The string "emph" may appear in lines of the listing. Report each line where it does.

_WORKING DATA_:
'''

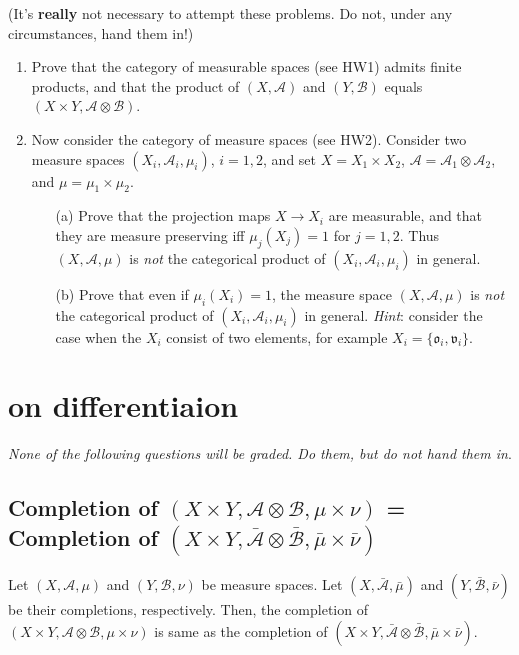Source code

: \documentclass[lang=cn,11pt]{elegantbook}
\begin{document}
(It's \textbf{really} not necessary to attempt these problems. Do not, under any circumstances, hand them in!)
\begin{enumerate}
\item Prove that the category of measurable spaces (see HW1) admits finite products, and that the product of $(X,\mathcal{A})$ and $(Y,\mathcal{B})$ equals $(X\times Y,\mathcal{A}\otimes\mathcal{B})$. 
\item Now consider the category of measure spaces (see HW2). Consider two 
  measure spaces $(X_i,\mathcal{A}_i,\mu_i)$, $i=1,2$, and set $X=X_1\times X_2$, $\mathcal{A}=\mathcal{A}_1\otimes \mathcal{A}_2$, and $\mu=\mu_1\times\mu_2$.
  \begin{itemize}
  \item[(a)]Prove that the projection maps $X\to X_i$ are measurable, and that they are measure preserving iff $\mu_j(X_j)=1$ for $j=1,2$. Thus $(X,\mathcal{A},\mu)$ is \emph{not} the categorical product of $(X_i,\mathcal{A}_i,\mu_i)$ in general.
  \item[(b)]Prove that even if $\mu_i(X_i)=1$, the measure space $(X,\mathcal{A},\mu)$ is \emph{not} the categorical product of $(X_i,\mathcal{A}_i,\mu_i)$ in general.
    \textit{Hint}: consider the case when the $X_i$ consist of two elements, for example $X_i=\{\mathfrak{o}_i,\mathfrak{v}_i\}$.
  \end{itemize}
\end{enumerate}












\chapter{on differentiaion}

\begin{center}
\textit{None of the following questions will be graded. Do them, but do not hand them in}.
\end{center}



\section{Completion of $(X\times Y, \mathcal{A}\otimes \mathcal{B}, \mu\times \nu)$ = Completion of $(X\times Y, \bar{\mathcal{A}}\otimes \bar{\mathcal{B}}, \bar{\mu}\times \bar{\nu})$}
Let $(X, \mathcal{A}, \mu)$ and $(Y, \mathcal{B}, \nu)$ be measure spaces. Let $(X, \bar{\mathcal{A}}, \bar{\mu})$ and $(Y, \bar{\mathcal{B}}, \bar{\nu})$ be their completions, respectively. 
Then, the completion of $(X\times Y, \mathcal{A}\otimes \mathcal{B}, \mu\times \nu)$ is same as the completion of $(X\times Y, \bar{\mathcal{A}}\otimes \bar{\mathcal{B}}, \bar{\mu}\times \bar{\nu})$.
\end{document}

'''

_WRITTEN RESPONSE_:
  \item[(a)]Prove that the projection maps $X\to X_i$ are measurable, and that they are measure preserving iff $\mu_j(X_j)=1$ for $j=1,2$. Thus $(X,\mathcal{A},\mu)$ is \emph{not} the categorical product of $(X_i,\mathcal{A}_i,\mu_i)$ in general.
  \item[(b)]Prove that even if $\mu_i(X_i)=1$, the measure space $(X,\mathcal{A},\mu)$ is \emph{not} the categorical product of $(X_i,\mathcal{A}_i,\mu_i)$ in general.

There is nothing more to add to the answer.